The SEP may store similar files in different location:

  • C:\ProgramData\Symantec\Symantec Endpoint Protection\<SEP version>\Data\CmnClnt\ccSubSDK
  • C:\ProgramData\Symantec\Common Client\ccSubSDK
  • C:\Documents and Settings\All Users\Application Data\Symantec\Symantec Endpoint Protection\<SEP version>\Data\CmnClnt\ccSubSDK

DeXRAY didn’t support them and it triggered my interest. I pretty quickly identified the algorithm as Blowfish, but for some reason it didn’t work. Eventually, after struggling with it for a while I ended up understanding the issue: it was a problem of little vs. big endianess – unfortunately, the same algorithms can be implemented to work with different data -ness.

Once I figured it out, I added a basic support for both {GUID} files and the submissions.idx. Now, when I say ‘support’ I mean the decryption of the outer layer only and a basic interpretation of what I can deduct from the file structure inside submissions.idx. Once you look at the decrypted files you will realize that the files contain some sort of container to store a lot of information about the suspected files / network data and possibly other data sets sent to the AV Reputation engines + actual files. On top of that, in some instances the content of the files is not encrypted (with a second layer), and in some it is.

It’s quite a headache.

Still, it’s worth pursuing further as it seems to be a great forensic artifact that may help to identify a lot of file-system and network activities that may not be recorded anywhere else, or long forgotten. We can retrieve metadata and the content of long lost files. And since the reputation engine intercepts pretty much all unknown suspicious files, as well as some network artifacts a lucky forensic investigator may actually find a smoking gun there…

Here are a few examples:

  • A suspicious file (PE file can be retrieved)

pefile

  • Silent/heuristic AV detections

suspfile1

  • A download of a PE file (HTTP PE Download):
httppefile1
httppefile2

There are also file metadata submissions with forensically interesting bits in a form of XML-like report:

<Report 
 Type="File Vote Report" 
 Count="#NUM OF FILES#">
 <File 
  Index="#INDEX#" 
  Active_timestamp="#EPOCH#" 
  File_MD5="#MD5#" 
  File_SHA256="#SHA256#" 
  FileName="#FILENAME#" 
  Path="#PATH#" 
  Signature="#SIG#" 
  Issuer="#ISSUER#" 
  Version="#VERSION#" 
  File_Type="#FILETYPE#" 
  AVE_Blob="#AVEBLOB#"/>

The Epoch, file path, file name, and hashes can support investigation in many ways.

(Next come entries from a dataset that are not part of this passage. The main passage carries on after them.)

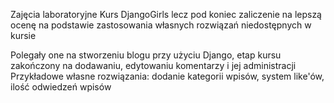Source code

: Zajęcia laboratoryjne 
Kurs DjangoGirls lecz pod koniec zaliczenie na lepszą ocenę na podstawie zastosowania własnych rozwiązań niedostępnych w kursie

Polegały one na stworzeniu blogu przy użyciu Django, etap kursu zakończony na dodawaniu, edytowaniu komentarzy i jej administracji
Przykładowe własne rozwiązania: dodanie kategorii wpisów, system like'ów, ilość odwiedzeń wpisów
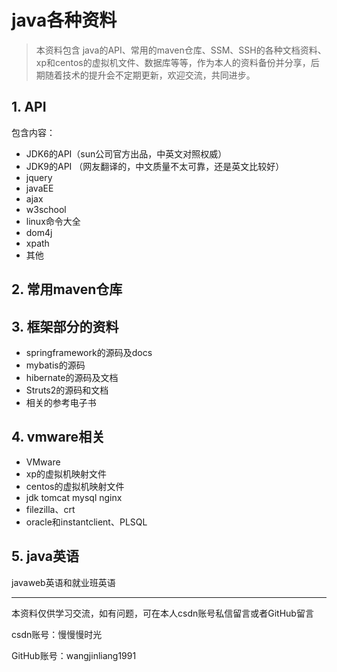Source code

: # java各种资料

> 本资料包含 java的API、常用的maven仓库、SSM、SSH的各种文档资料、xp和centos的虚拟机文件、数据库等等，作为本人的资料备份并分享，后期随着技术的提升会不定期更新，欢迎交流，共同进步。

## 1. API

包含内容：

- JDK6的API（sun公司官方出品，中英文对照权威）
- JDK9的API （网友翻译的，中文质量不太可靠，还是英文比较好）
- jquery
- javaEE
- ajax
- w3school
- linux命令大全
- dom4j
- xpath
- 其他

## 2. 常用maven仓库

## 3. 框架部分的资料

- springframework的源码及docs
- mybatis的源码
- hibernate的源码及文档
- Struts2的源码和文档
- 相关的参考电子书

## 4. vmware相关

- VMware
- xp的虚拟机映射文件
- centos的虚拟机映射文件
- jdk tomcat mysql nginx
- filezilla、crt
- oracle和instantclient、PLSQL

## 5. java英语

javaweb英语和就业班英语

------

本资料仅供学习交流，如有问题，可在本人csdn账号私信留言或者GitHub留言

csdn账号：慢慢慢时光

GitHub账号：wangjinliang1991
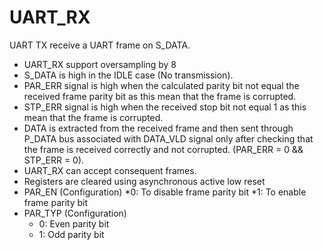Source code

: # UART_RX
 UART TX receive a UART frame on S_DATA.
* UART_RX support oversampling by 8
* S_DATA is high in the IDLE case (No transmission).
* PAR_ERR signal is high when the calculated parity bit not equal 
the received frame parity bit as this mean that the frame is 
corrupted.
* STP_ERR signal is high when the received stop bit not equal 1 as 
this mean that the frame is corrupted.
* DATA is extracted from the received frame and then sent 
through P_DATA bus associated with DATA_VLD signal only after 
checking that the frame is received correctly and not corrupted.
(PAR_ERR = 0 && STP_ERR = 0).
* UART_RX can accept consequent frames.
* Registers are cleared using asynchronous active low reset
* PAR_EN (Configuration)
  *0: To disable frame parity bit 
  *1: To enable frame parity bit
* PAR_TYP (Configuration)
  * 0: Even parity bit 
  * 1: Odd parity bit
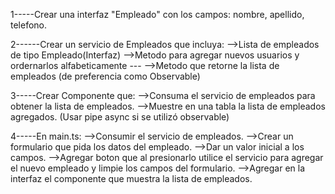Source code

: 1-----Crear una interfaz "Empleado" con los campos: nombre, apellido, telefono.

2------Crear un servicio de Empleados que incluya:
-->Lista de empleados de tipo Empleado(Interfaz)
-->Metodo para agregar nuevos usuarios y ordernarlos alfabeticamente ---
-->Metodo que retorne la lista de empleados (de preferencia como Observable)

3-----Crear Componente que:
-->Consuma el servicio de empleados para obtener la lista de empleados.
-->Muestre en una tabla la lista de empleados agregados. (Usar pipe async si se utilizó observable)

4-----En main.ts:
-->Consumir el servicio de empleados.
-->Crear un formulario que pida los datos del empleado.
-->Dar un valor inicial a los campos.
-->Agregar boton que al presionarlo utilice el servicio para agregar el nuevo empleado y limpie los campos del formulario.
-->Agregar en la interfaz el componente que muestra la lista de empleados.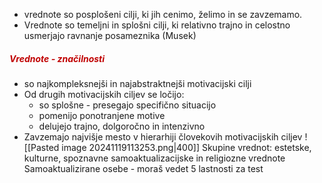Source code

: - vrednote so posplošeni cilji, ki jih cenimo, želimo in se zavzemamo.
- Vrednote so temeljni in splošni cilji, ki relativno trajno in celostno usmerjajo ravnanje posameznika (Musek)
##### <font color="#c00000">Vrednote - značilnosti</font>
- so najkompleksnejši in najabstraktnejši motivacijski cilji
- Od drugih motivacijskih ciljev se ločijo:
	- so splošne - presegajo specifično situacijo
	- pomenijo ponotranjene motive
	- delujejo trajno, dolgoročno in intenzivno
- Zavzemajo najvišje mesto v hierarhiji človekovih motivacijskih ciljev
![[Pasted image 20241119113253.png|400]]
Skupine vrednot: estetske, kulturne, spoznavne samoaktualizacijske in religiozne vrednote
Samoaktualizirane osebe - moraš vedet 5 lastnosti za test
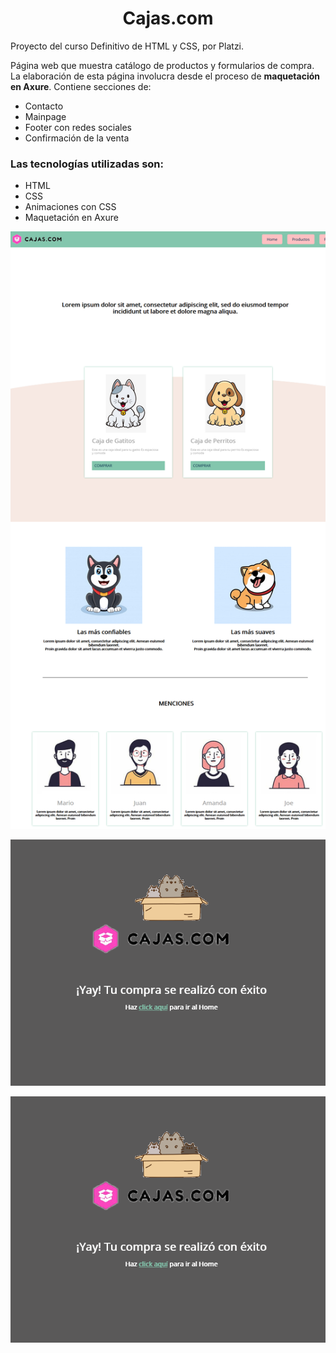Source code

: <h1 align="center">Cajas.com</h1>

Proyecto del curso Definitivo de HTML y CSS, por Platzi.

Página web que muestra catálogo de productos y formularios de compra. La elaboración de esta página involucra desde el proceso de **maquetación en Axure**.
Contiene secciones de:
  - Contacto
  - Mainpage
  - Footer con redes sociales
  - Confirmación de la venta

### Las tecnologías utilizadas son:
  - HTML
  - CSS
  - Animaciones con CSS
  - Maquetación en Axure

  ![Mainpage](images/Screenshot_Cajas.png)

  ![Venta](images/Screenshot_Exito.png)

  ![Confirmacion de compra](images/Screenshot_Exito.png)

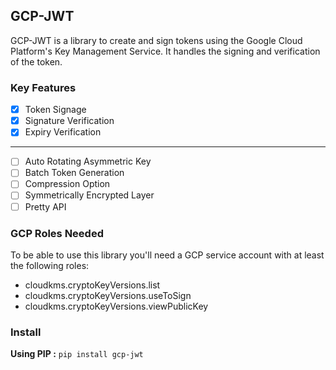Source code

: ## GCP-JWT
GCP-JWT is a library to create and sign tokens using the Google Cloud 
Platform's Key Management Service. It handles the signing and verification
of the token.

### Key Features
* [x] Token Signage
* [x] Signature Verification
* [x] Expiry Verification
---
* [ ] Auto Rotating Asymmetric Key
* [ ] Batch Token Generation
* [ ] Compression Option
* [ ] Symmetrically Encrypted Layer
* [ ] Pretty API

### GCP Roles Needed
To be able to use this library you'll need a GCP service account with at
least the following roles:
* cloudkms.cryptoKeyVersions.list
* cloudkms.cryptoKeyVersions.useToSign
* cloudkms.cryptoKeyVersions.viewPublicKey

### Install
**Using PIP :**
``pip install gcp-jwt``
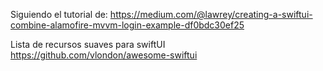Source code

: Siguiendo el tutorial de:
https://medium.com/@lawrey/creating-a-swiftui-combine-alamofire-mvvm-login-example-df0bdc30ef25

Lista de recursos suaves para swiftUI
https://github.com/vlondon/awesome-swiftui
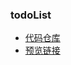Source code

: ### todoList

- [代码仓库](https://github.com/slTrust/ts_vue_todoList)
- [预览链接](https://sltrust.github.io/ts_vue_todoList/dist/index.html)
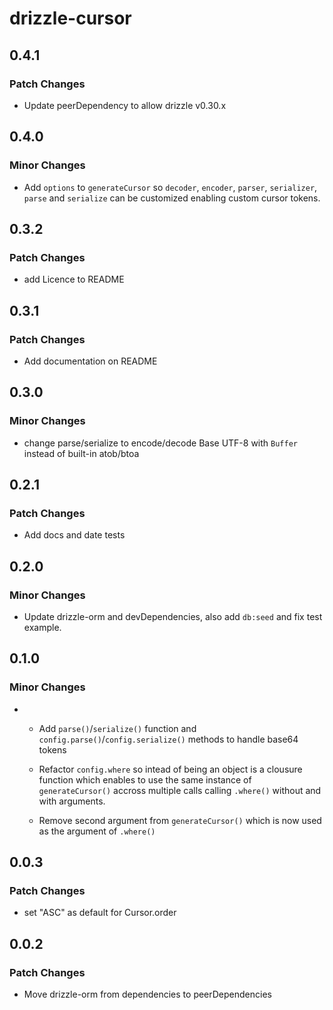 # drizzle-cursor

## 0.4.1

### Patch Changes

- Update peerDependency to allow drizzle v0.30.x

## 0.4.0

### Minor Changes

- Add `options` to `generateCursor` so `decoder`, `encoder`, `parser`, `serializer`, `parse` and `serialize` can be customized enabling custom cursor tokens.

## 0.3.2

### Patch Changes

- add Licence to README

## 0.3.1

### Patch Changes

- Add documentation on README

## 0.3.0

### Minor Changes

- change parse/serialize to encode/decode Base UTF-8 with `Buffer` instead of built-in atob/btoa

## 0.2.1

### Patch Changes

- Add docs and date tests

## 0.2.0

### Minor Changes

- Update drizzle-orm and devDependencies, also add `db:seed` and fix test example.

## 0.1.0

### Minor Changes

- - Add `parse()`/`serialize()` function and `config.parse()`/`config.serialize()` methods to handle base64 tokens

  - Refactor `config.where` so intead of being an object is a clousure function which enables to use the same instance of `generateCursor()` accross multiple calls calling `.where()` without and with arguments.
  - Remove second argument from `generateCursor()` which is now used as the argument of `.where()`

## 0.0.3

### Patch Changes

- set "ASC" as default for Cursor.order

## 0.0.2

### Patch Changes

- Move drizzle-orm from dependencies to peerDependencies
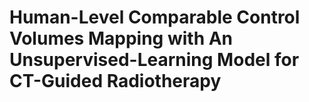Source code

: # Human-Level Comparable Control Volumes Mapping with An Unsupervised-Learning Model for CT-Guided Radiotherapy
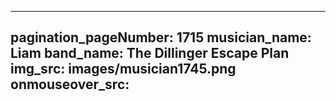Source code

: ------
pagination_pageNumber: 1715
musician_name: Liam
band_name: The Dillinger Escape Plan
img_src: images/musician1745.png
onmouseover_src: 
------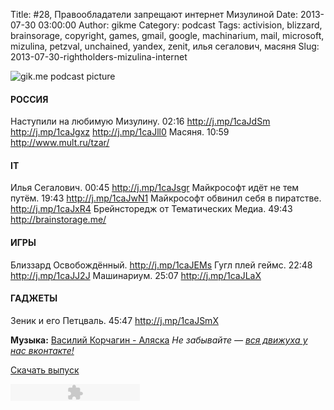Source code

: Title: #28, Правообладатели запрещают интернет Мизулиной
Date: 2013-07-30 03:00:00
Author: gikme
Category: podcast
Tags: activision, blizzard, brainsorage, copyright, games, gmail, google, machinarium, mail, microsoft, mizulina, petzval, unchained, yandex, zenit, илья сегалович, масяня
Slug: 2013-07-30-rightholders-mizulina-internet

![gik.me podcast picture](http://2.bp.blogspot.com/-63dA5Gri9Ro/UffsYtkIJUI/AAAAAAAAL7Y/Awfa6VvWBv4/s1600/28.jpg)

#### РОССИЯ

Наступили на любимую Мизулину. 02:16 <http://j.mp/1caJdSm>
    <http://j.mp/1caJgxz> <http://j.mp/1caJll0>
Масяня. 10:59 <http://www.mult.ru/tzar/>

#### IT

Илья Сегалович. 00:45 <http://j.mp/1caJsgr>
Майкрософт идёт не тем путём. 19:43 <http://j.mp/1caJwN1>
Майкрософт обвинил себя в пиратстве. <http://j.mp/1caJxR4>
Брейнсторедж от Тематических Медиа. 49:43 <http://brainstorage.me/>

#### ИГРЫ

Близзард Освобождённый. <http://j.mp/1caJEMs>
Гугл плей геймс. 22:48 <http://j.mp/1caJJ2J>
Машинариум. 25:07 <http://j.mp/1caJLaX>

#### ГАДЖЕТЫ

Зеник и его Петцваль. 45:47 <http://j.mp/1caJSmX>

**Музыка:** [Василий Корчагин - Аляска](http://vk.com/bacc3)
*Не забывайте — [вся движуха у нас вконтакте!](http://vk.com/gikme)*

[Скачать
выпуск](http://static.qnub.ru/gik.me/mp3/s01/00028-rightholders-mizulina-intenet.mp3)

<embed type="application/x-shockwave-flash" src="http://assets.tumblr.com/swf/audio_player.swf?audio_file=http%3A%2F%2Fstatic.qnub.ru%2Fgik.me%2Fmp3%2Fs01%2F00028-rightholders-mizulina-intenet.mp3&amp;color=FFFFFF" height="27" width="207" quality="best" wmode="opaque">
</embed>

I believe there is a lot to explore here + in similar files from other vendors (if such files exist).

If you have ccSubSdk files available and want to share them with me for research, I’d appreciate it.

Coming back to DeXRAY – the full list of supported or recognized file formats is listed below:

  • AhnLab (V3B)
  • ASquared (EQF)
  • Avast (Magic@0=’-chest- ‘)
  • Avira (QUA)
  • Baidu (QV)
  • BitDefender (BDQ)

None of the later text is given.